══ Source material
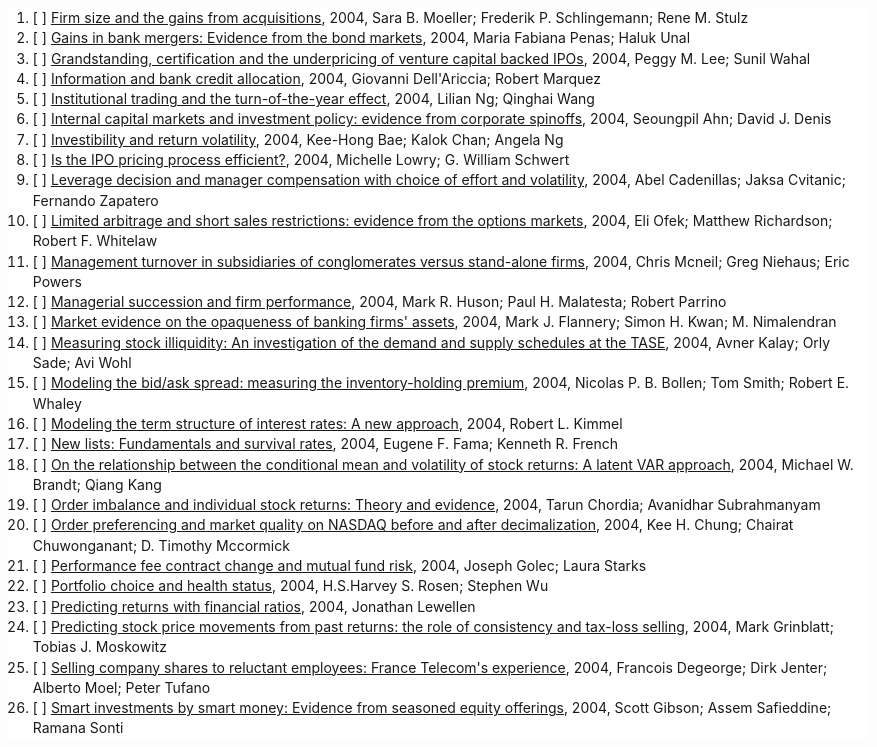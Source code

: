 1. [ ] [Firm size and the gains from acquisitions](http://www.sciencedirect.com/science/article/pii/S0304-405X(04)00032-7), 2004, Sara B. Moeller; Frederik P. Schlingemann; Rene M. Stulz
1. [ ] [Gains in bank mergers: Evidence from the bond markets](http://www.sciencedirect.com/science/article/pii/S0304-405X(04)00010-8), 2004, Maria Fabiana Penas; Haluk Unal
1. [ ] [Grandstanding, certification and the underpricing of venture capital backed IPOs](http://www.sciencedirect.com/science/article/pii/S0304-405X(04)00033-9), 2004, Peggy M. Lee; Sunil Wahal
1. [ ] [Information and bank credit allocation](http://www.sciencedirect.com/science/article/pii/S0304-405X(03)00210-1), 2004, Giovanni Dell'Ariccia; Robert Marquez
1. [ ] [Institutional trading and the turn-of-the-year effect](http://www.sciencedirect.com/science/article/pii/S0304-405X(04)00074-1), 2004, Lilian Ng; Qinghai Wang
1. [ ] [Internal capital markets and investment policy: evidence from corporate spinoffs](http://www.sciencedirect.com/science/article/pii/S0304-405X(03)00165-X), 2004, Seoungpil Ahn; David J. Denis
1. [ ] [Investibility and return volatility](http://www.sciencedirect.com/science/article/pii/S0304-405X(03)00166-1), 2004, Kee-Hong Bae; Kalok Chan; Angela Ng
1. [ ] [Is the IPO pricing process efficient?](http://www.sciencedirect.com/science/article/pii/S0304-405X(03)00205-8), 2004, Michelle Lowry; G. William Schwert
1. [ ] [Leverage decision and manager compensation with choice of effort and volatility](http://www.sciencedirect.com/science/article/pii/S0304-405X(04)00013-3), 2004, Abel Cadenillas; Jaksa Cvitanic; Fernando Zapatero
1. [ ] [Limited arbitrage and short sales restrictions: evidence from the options markets](http://www.sciencedirect.com/science/article/pii/S0304-405X(04)00066-2), 2004, Eli Ofek; Matthew Richardson; Robert F. Whitelaw
1. [ ] [Management turnover in subsidiaries of conglomerates versus stand-alone firms](http://www.sciencedirect.com/science/article/pii/S0304-405X(03)00190-9), 2004, Chris Mcneil; Greg Niehaus; Eric Powers
1. [ ] [Managerial succession and firm performance](http://www.sciencedirect.com/science/article/pii/S0304-405X(04)00051-0), 2004, Mark R. Huson; Paul H. Malatesta; Robert Parrino
1. [ ] [Market evidence on the opaqueness of banking firms' assets](http://www.sciencedirect.com/science/article/pii/S0304-405X(03)00185-5), 2004, Mark J. Flannery; Simon H. Kwan; M. Nimalendran
1. [ ] [Measuring stock illiquidity: An investigation of the demand and supply schedules at the TASE](http://www.sciencedirect.com/science/article/pii/S0304-405X(04)00071-6), 2004, Avner Kalay; Orly Sade; Avi Wohl
1. [ ] [Modeling the bid/ask spread: measuring the inventory-holding premium](http://www.sciencedirect.com/science/article/pii/S0304-405X(03)00169-7), 2004, Nicolas P. B. Bollen; Tom Smith; Robert E. Whaley
1. [ ] [Modeling the term structure of interest rates: A new approach](http://www.sciencedirect.com/science/article/pii/S0304-405X(03)00204-6), 2004, Robert L. Kimmel
1. [ ] [New lists: Fundamentals and survival rates](http://www.sciencedirect.com/science/article/pii/S0304-405X(04)00031-5), 2004, Eugene F. Fama; Kenneth R. French
1. [ ] [On the relationship between the conditional mean and volatility of stock returns: A latent VAR approach](http://www.sciencedirect.com/science/article/pii/S0304-405X(03)00243-5), 2004, Michael W. Brandt; Qiang Kang
1. [ ] [Order imbalance and individual stock returns: Theory and evidence](http://www.sciencedirect.com/science/article/pii/S0304-405X(03)00175-2), 2004, Tarun Chordia; Avanidhar Subrahmanyam
1. [ ] [Order preferencing and market quality on NASDAQ before and after decimalization](http://www.sciencedirect.com/science/article/pii/S0304-405X(03)00174-0), 2004, Kee H. Chung; Chairat Chuwonganant; D. Timothy Mccormick
1. [ ] [Performance fee contract change and mutual fund risk](http://www.sciencedirect.com/science/article/pii/S0304-405X(04)00008-X), 2004, Joseph Golec; Laura Starks
1. [ ] [Portfolio choice and health status](http://www.sciencedirect.com/science/article/pii/S0304-405X(03)00178-8), 2004, H.S.Harvey S. Rosen; Stephen Wu
1. [ ] [Predicting returns with financial ratios](http://www.sciencedirect.com/science/article/pii/S0304-405X(04)00068-6), 2004, Jonathan Lewellen
1. [ ] [Predicting stock price movements from past returns: the role of consistency and tax-loss selling](http://www.sciencedirect.com/science/article/pii/S0304-405X(03)00176-4), 2004, Mark Grinblatt; Tobias J. Moskowitz
1. [ ] [Selling company shares to reluctant employees: France Telecom's experience](http://www.sciencedirect.com/science/article/pii/S0304-405X(03)00184-3), 2004, Francois Degeorge; Dirk Jenter; Alberto Moel; Peter Tufano
1. [ ] [Smart investments by smart money: Evidence from seasoned equity offerings](http://www.sciencedirect.com/science/article/pii/S0304-405X(03)00240-X), 2004, Scott Gibson; Assem Safieddine; Ramana Sonti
════
- **Task goal**: What I need is every record written out exactly, minus the pictures.

- **Your solution**:
Source code

: 1. [ ] [Firm size and the gains from acquisitions](http://www.sciencedirect.com/science/article/pii/S0304-405X(04)00032-7), 2004, Sara B. Moeller; Frederik P. Schlingemann; Rene M. Stulz
1. [ ] [Gains in bank mergers: Evidence from the bond markets](http://www.sciencedirect.com/science/article/pii/S0304-405X(04)00010-8), 2004, Maria Fabiana Penas; Haluk Unal
1. [ ] [Grandstanding, certification and the underpricing of venture capital backed IPOs](http://www.sciencedirect.com/science/article/pii/S0304-405X(04)00033-9), 2004, Peggy M. Lee; Sunil Wahal
1. [ ] [Information and bank credit allocation](http://www.sciencedirect.com/science/article/pii/S0304-405X(03)00210-1), 2004, Giovanni Dell'Ariccia; Robert Marquez
1. [ ] [Institutional trading and the turn-of-the-year effect](http://www.sciencedirect.com/science/article/pii/S0304-405X(04)00074-1), 2004, Lilian Ng; Qinghai Wang
1. [ ] [Internal capital markets and investment policy: evidence from corporate spinoffs](http://www.sciencedirect.com/science/article/pii/S0304-405X(03)00165-X), 2004, Seoungpil Ahn; David J. Denis
1. [ ] [Investibility and return volatility](http://www.sciencedirect.com/science/article/pii/S0304-405X(03)00166-1), 2004, Kee-Hong Bae; Kalok Chan; Angela Ng
1. [ ] [Is the IPO pricing process efficient?](http://www.sciencedirect.com/science/article/pii/S0304-405X(03)00205-8), 2004, Michelle Lowry; G. William Schwert
1. [ ] [Leverage decision and manager compensation with choice of effort and volatility](http://www.sciencedirect.com/science/article/pii/S0304-405X(04)00013-3), 2004, Abel Cadenillas; Jaksa Cvitanic; Fernando Zapatero
1. [ ] [Limited arbitrage and short sales restrictions: evidence from the options markets](http://www.sciencedirect.com/science/article/pii/S0304-405X(04)00066-2), 2004, Eli Ofek; Matthew Richardson; Robert F. Whitelaw
1. [ ] [Management turnover in subsidiaries of conglomerates versus stand-alone firms](http://www.sciencedirect.com/science/article/pii/S0304-405X(03)00190-9), 2004, Chris Mcneil; Greg Niehaus; Eric Powers
1. [ ] [Managerial succession and firm performance](http://www.sciencedirect.com/science/article/pii/S0304-405X(04)00051-0), 2004, Mark R. Huson; Paul H. Malatesta; Robert Parrino
1. [ ] [Market evidence on the opaqueness of banking firms' assets](http://www.sciencedirect.com/science/article/pii/S0304-405X(03)00185-5), 2004, Mark J. Flannery; Simon H. Kwan; M. Nimalendran
1. [ ] [Measuring stock illiquidity: An investigation of the demand and supply schedules at the TASE](http://www.sciencedirect.com/science/article/pii/S0304-405X(04)00071-6), 2004, Avner Kalay; Orly Sade; Avi Wohl
1. [ ] [Modeling the bid/ask spread: measuring the inventory-holding premium](http://www.sciencedirect.com/science/article/pii/S0304-405X(03)00169-7), 2004, Nicolas P. B. Bollen; Tom Smith; Robert E. Whaley
1. [ ] [Modeling the term structure of interest rates: A new approach](http://www.sciencedirect.com/science/article/pii/S0304-405X(03)00204-6), 2004, Robert L. Kimmel
1. [ ] [New lists: Fundamentals and survival rates](http://www.sciencedirect.com/science/article/pii/S0304-405X(04)00031-5), 2004, Eugene F. Fama; Kenneth R. French
1. [ ] [On the relationship between the conditional mean and volatility of stock returns: A latent VAR approach](http://www.sciencedirect.com/science/article/pii/S0304-405X(03)00243-5), 2004, Michael W. Brandt; Qiang Kang
1. [ ] [Order imbalance and individual stock returns: Theory and evidence](http://www.sciencedirect.com/science/article/pii/S0304-405X(03)00175-2), 2004, Tarun Chordia; Avanidhar Subrahmanyam
1. [ ] [Order preferencing and market quality on NASDAQ before and after decimalization](http://www.sciencedirect.com/science/article/pii/S0304-405X(03)00174-0), 2004, Kee H. Chung; Chairat Chuwonganant; D. Timothy Mccormick
1. [ ] [Performance fee contract change and mutual fund risk](http://www.sciencedirect.com/science/article/pii/S0304-405X(04)00008-X), 2004, Joseph Golec; Laura Starks
1. [ ] [Portfolio choice and health status](http://www.sciencedirect.com/science/article/pii/S0304-405X(03)00178-8), 2004, H.S.Harvey S. Rosen; Stephen Wu
1. [ ] [Predicting returns with financial ratios](http://www.sciencedirect.com/science/article/pii/S0304-405X(04)00068-6), 2004, Jonathan Lewellen
1. [ ] [Predicting stock price movements from past returns: the role of consistency and tax-loss selling](http://www.sciencedirect.com/science/article/pii/S0304-405X(03)00176-4), 2004, Mark Grinblatt; Tobias J. Moskowitz
1. [ ] [Selling company shares to reluctant employees: France Telecom's experience](http://www.sciencedirect.com/science/article/pii/S0304-405X(03)00184-3), 2004, Francois Degeorge; Dirk Jenter; Alberto Moel; Peter Tufano
1. [ ] [Smart investments by smart money: Evidence from seasoned equity offerings](http://www.sciencedirect.com/science/article/pii/S0304-405X(03)00240-X), 2004, Scott Gibson; Assem Safieddine; Ramana Sonti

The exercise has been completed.